# mating nuc



## FordGuy (Jul 10, 2005)

is the purpose of a mating nuc to put a new queen in there with some nurse bees honey/ pollen, and give her opportunity to go on mating flight? what confused me were those styrofoam boxes with the nontradtional frame sizes specifically as mating nucs. Why not just use a regular nuc? doesnt make sense to come up with a whole new product to do something a nuc will do perfectly fine.


----------



## peggjam (Mar 4, 2005)

Yes the purpose of a mating nuc is to get virgin queens mated. That is their only purpose. The styrofoam boxes are used to cut down on the number of bees needed to get the job done. If you are a comercial queen breeder, you can have hundreds of nucs devoted to this job, which takes alot of resouces. The mating nucs are used instead to cut down on the amount of bees used for this purpose. Yes, you can use a nuc with standred frames, if your not raising a large number of queens.


----------



## jean-marc (Jan 13, 2005)

I recently purchased some of the 3 frame mini nucs from Mann Lake. Painted them. I stocked them with about 6 fluid oz of bees (1/2 a coke bottle) This was abour right. The feed was filled, cells placed and 2 weeks later I have mated queens the frame are drawn. I also stocked some with about a full can of orange juice concentrate. These have lots of bees, maybe too much. I let the virgins hatch in the dark befor placing in the mating yard. They are vented, so no problems with overheating.

In any event I really like the fact that they do not take up a lot of bees. They do not take up a lot of storage space. They also take little room in the bee yard. 10 can easily fit on a pallet. I highly recommend them.
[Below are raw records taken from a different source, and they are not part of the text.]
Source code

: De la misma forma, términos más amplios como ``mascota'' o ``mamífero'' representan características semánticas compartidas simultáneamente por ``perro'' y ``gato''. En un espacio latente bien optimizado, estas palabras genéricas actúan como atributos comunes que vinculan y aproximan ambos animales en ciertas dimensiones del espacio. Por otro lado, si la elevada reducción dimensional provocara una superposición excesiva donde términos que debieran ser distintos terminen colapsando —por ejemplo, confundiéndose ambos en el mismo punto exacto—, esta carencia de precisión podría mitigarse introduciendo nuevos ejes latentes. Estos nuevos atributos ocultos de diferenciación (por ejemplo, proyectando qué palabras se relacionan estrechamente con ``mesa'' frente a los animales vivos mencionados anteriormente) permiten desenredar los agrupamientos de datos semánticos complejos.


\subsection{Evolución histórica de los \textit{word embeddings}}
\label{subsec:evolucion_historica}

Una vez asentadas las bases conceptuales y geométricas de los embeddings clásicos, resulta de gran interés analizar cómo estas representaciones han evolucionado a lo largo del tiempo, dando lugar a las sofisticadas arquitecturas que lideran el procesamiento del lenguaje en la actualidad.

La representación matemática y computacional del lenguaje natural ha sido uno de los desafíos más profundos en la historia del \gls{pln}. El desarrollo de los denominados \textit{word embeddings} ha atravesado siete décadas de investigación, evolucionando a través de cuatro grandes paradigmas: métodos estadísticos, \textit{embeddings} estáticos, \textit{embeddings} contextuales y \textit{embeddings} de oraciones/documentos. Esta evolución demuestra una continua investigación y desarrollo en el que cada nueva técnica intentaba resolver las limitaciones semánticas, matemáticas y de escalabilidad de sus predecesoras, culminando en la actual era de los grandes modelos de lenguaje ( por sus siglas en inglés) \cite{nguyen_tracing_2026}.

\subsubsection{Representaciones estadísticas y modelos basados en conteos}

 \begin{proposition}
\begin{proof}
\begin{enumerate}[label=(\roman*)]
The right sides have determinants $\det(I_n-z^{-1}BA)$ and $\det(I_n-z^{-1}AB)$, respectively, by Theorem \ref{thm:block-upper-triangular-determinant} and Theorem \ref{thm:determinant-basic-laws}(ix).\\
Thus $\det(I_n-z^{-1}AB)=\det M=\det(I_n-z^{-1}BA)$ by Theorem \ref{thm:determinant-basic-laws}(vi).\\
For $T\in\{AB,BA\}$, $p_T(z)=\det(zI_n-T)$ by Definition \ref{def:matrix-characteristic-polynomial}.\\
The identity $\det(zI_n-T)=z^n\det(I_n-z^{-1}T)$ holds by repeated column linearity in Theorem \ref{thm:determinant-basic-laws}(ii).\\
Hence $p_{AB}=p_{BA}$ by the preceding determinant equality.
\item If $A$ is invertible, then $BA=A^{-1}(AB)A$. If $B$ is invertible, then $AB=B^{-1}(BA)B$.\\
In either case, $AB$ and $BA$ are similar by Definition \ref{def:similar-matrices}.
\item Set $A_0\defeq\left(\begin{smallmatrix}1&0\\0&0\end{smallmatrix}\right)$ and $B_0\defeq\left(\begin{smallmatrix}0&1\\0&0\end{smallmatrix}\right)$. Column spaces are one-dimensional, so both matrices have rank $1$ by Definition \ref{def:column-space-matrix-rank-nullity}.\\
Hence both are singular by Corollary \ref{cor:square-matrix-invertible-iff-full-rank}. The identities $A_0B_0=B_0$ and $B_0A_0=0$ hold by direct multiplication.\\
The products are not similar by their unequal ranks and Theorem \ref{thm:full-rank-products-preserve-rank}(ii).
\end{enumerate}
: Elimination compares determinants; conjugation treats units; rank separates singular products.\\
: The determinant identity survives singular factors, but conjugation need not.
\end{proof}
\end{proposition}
I plan to get more next year, a whole bunch more.

Jean-Marc


----------



## Michael Bush (Aug 2, 2002)

>is the purpose of a mating nuc to put a new queen in there with some nurse bees honey/ pollen, and give her opportunity to go on mating flight?

Not necessarily honey/pollen, but bees and some kind of food.

>what confused me were those styrofoam boxes with the nontradtional frame sizes specifically as mating nucs. Why not just use a regular nuc? 

As they say, to use less resources. I compromised on two medium frames in my nucs. It makes it easy to stock them with comb and brood and bees and a frame of honey for feed, so I don't have to feed them.

>doesnt make sense to come up with a whole new product to do something a nuc will do perfectly fine. 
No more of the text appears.